(Plain-text document sources)
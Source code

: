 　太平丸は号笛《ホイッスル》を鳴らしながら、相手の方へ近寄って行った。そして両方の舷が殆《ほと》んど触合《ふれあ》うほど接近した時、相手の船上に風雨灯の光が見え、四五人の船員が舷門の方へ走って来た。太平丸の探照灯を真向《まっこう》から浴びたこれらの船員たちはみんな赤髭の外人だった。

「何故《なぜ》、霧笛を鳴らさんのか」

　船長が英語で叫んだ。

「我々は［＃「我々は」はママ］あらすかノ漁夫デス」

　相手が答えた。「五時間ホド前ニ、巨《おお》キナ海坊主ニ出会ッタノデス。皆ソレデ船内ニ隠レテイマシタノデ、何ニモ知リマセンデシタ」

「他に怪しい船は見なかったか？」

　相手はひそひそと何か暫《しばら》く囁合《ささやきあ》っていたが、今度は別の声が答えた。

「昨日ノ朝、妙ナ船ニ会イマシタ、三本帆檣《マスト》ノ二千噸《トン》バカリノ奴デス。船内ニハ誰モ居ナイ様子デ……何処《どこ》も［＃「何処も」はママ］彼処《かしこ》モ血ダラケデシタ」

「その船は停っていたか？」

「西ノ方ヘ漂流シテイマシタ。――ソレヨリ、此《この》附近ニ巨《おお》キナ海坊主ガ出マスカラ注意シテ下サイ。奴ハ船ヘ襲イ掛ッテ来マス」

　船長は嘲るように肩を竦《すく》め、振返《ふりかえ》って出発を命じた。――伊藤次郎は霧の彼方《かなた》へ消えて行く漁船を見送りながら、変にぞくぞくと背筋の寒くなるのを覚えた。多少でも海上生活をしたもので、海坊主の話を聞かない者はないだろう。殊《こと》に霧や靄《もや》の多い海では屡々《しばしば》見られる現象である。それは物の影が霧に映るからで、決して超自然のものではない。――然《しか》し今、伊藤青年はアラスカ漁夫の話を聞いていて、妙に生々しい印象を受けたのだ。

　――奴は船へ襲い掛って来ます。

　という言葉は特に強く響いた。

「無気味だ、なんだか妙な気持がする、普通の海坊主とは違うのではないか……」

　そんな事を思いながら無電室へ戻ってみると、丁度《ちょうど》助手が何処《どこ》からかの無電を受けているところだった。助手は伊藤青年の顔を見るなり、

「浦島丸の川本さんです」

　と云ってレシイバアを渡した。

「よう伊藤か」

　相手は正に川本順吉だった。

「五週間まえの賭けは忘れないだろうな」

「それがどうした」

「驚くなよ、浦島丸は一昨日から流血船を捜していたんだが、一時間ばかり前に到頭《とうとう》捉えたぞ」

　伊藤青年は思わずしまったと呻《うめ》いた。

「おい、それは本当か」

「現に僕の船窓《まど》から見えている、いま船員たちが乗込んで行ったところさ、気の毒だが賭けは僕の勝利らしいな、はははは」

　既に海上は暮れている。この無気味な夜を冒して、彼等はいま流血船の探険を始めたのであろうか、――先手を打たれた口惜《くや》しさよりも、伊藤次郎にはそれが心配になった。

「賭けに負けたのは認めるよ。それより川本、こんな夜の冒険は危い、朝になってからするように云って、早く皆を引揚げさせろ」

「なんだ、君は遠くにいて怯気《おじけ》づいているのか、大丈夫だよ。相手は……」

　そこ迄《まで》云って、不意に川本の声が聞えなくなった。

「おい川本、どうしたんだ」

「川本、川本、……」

▶ [AIM OF THE TASK]
The complete set of entries is to be restated word for word.

▶ [EXERCISE RESULT]
Source code

: 　太平丸は号笛《ホイッスル》を鳴らしながら、相手の方へ近寄って行った。そして両方の舷が殆《ほと》んど触合《ふれあ》うほど接近した時、相手の船上に風雨灯の光が見え、四五人の船員が舷門の方へ走って来た。太平丸の探照灯を真向《まっこう》から浴びたこれらの船員たちはみんな赤髭の外人だった。

「何故《なぜ》、霧笛を鳴らさんのか」

　船長が英語で叫んだ。

「我々は［＃「我々は」はママ］あらすかノ漁夫デス」

　相手が答えた。「五時間ホド前ニ、巨《おお》キナ海坊主ニ出会ッタノデス。皆ソレデ船内ニ隠レテイマシタノデ、何ニモ知リマセンデシタ」

「他に怪しい船は見なかったか？」

　相手はひそひそと何か暫《しばら》く囁合《ささやきあ》っていたが、今度は別の声が答えた。

「昨日ノ朝、妙ナ船ニ会イマシタ、三本帆檣《マスト》ノ二千噸《トン》バカリノ奴デス。船内ニハ誰モ居ナイ様子デ……何処《どこ》も［＃「何処も」はママ］彼処《かしこ》モ血ダラケデシタ」

「その船は停っていたか？」

「西ノ方ヘ漂流シテイマシタ。――ソレヨリ、此《この》附近ニ巨《おお》キナ海坊主ガ出マスカラ注意シテ下サイ。奴ハ船ヘ襲イ掛ッテ来マス」

　船長は嘲るように肩を竦《すく》め、振返《ふりかえ》って出発を命じた。――伊藤次郎は霧の彼方《かなた》へ消えて行く漁船を見送りながら、変にぞくぞくと背筋の寒くなるのを覚えた。多少でも海上生活をしたもので、海坊主の話を聞かない者はないだろう。殊《こと》に霧や靄《もや》の多い海では屡々《しばしば》見られる現象である。それは物の影が霧に映るからで、決して超自然のものではない。――然《しか》し今、伊藤青年はアラスカ漁夫の話を聞いていて、妙に生々しい印象を受けたのだ。

　――奴は船へ襲い掛って来ます。

　という言葉は特に強く響いた。

「無気味だ、なんだか妙な気持がする、普通の海坊主とは違うのではないか……」

　そんな事を思いながら無電室へ戻ってみると、丁度《ちょうど》助手が何処《どこ》からかの無電を受けているところだった。助手は伊藤青年の顔を見るなり、

「浦島丸の川本さんです」

　と云ってレシイバアを渡した。

「よう伊藤か」

　相手は正に川本順吉だった。

「五週間まえの賭けは忘れないだろうな」

「それがどうした」

「驚くなよ、浦島丸は一昨日から流血船を捜していたんだが、一時間ばかり前に到頭《とうとう》捉えたぞ」

　伊藤青年は思わずしまったと呻《うめ》いた。

「おい、それは本当か」

「現に僕の船窓《まど》から見えている、いま船員たちが乗込んで行ったところさ、気の毒だが賭けは僕の勝利らしいな、はははは」

　既に海上は暮れている。この無気味な夜を冒して、彼等はいま流血船の探険を始めたのであろうか、――先手を打たれた口惜《くや》しさよりも、伊藤次郎にはそれが心配になった。

「賭けに負けたのは認めるよ。それより川本、こんな夜の冒険は危い、朝になってからするように云って、早く皆を引揚げさせろ」

「なんだ、君は遠くにいて怯気《おじけ》づいているのか、大丈夫だよ。相手は……」

　そこ迄《まで》云って、不意に川本の声が聞えなくなった。

「おい川本、どうしたんだ」

「川本、川本、……」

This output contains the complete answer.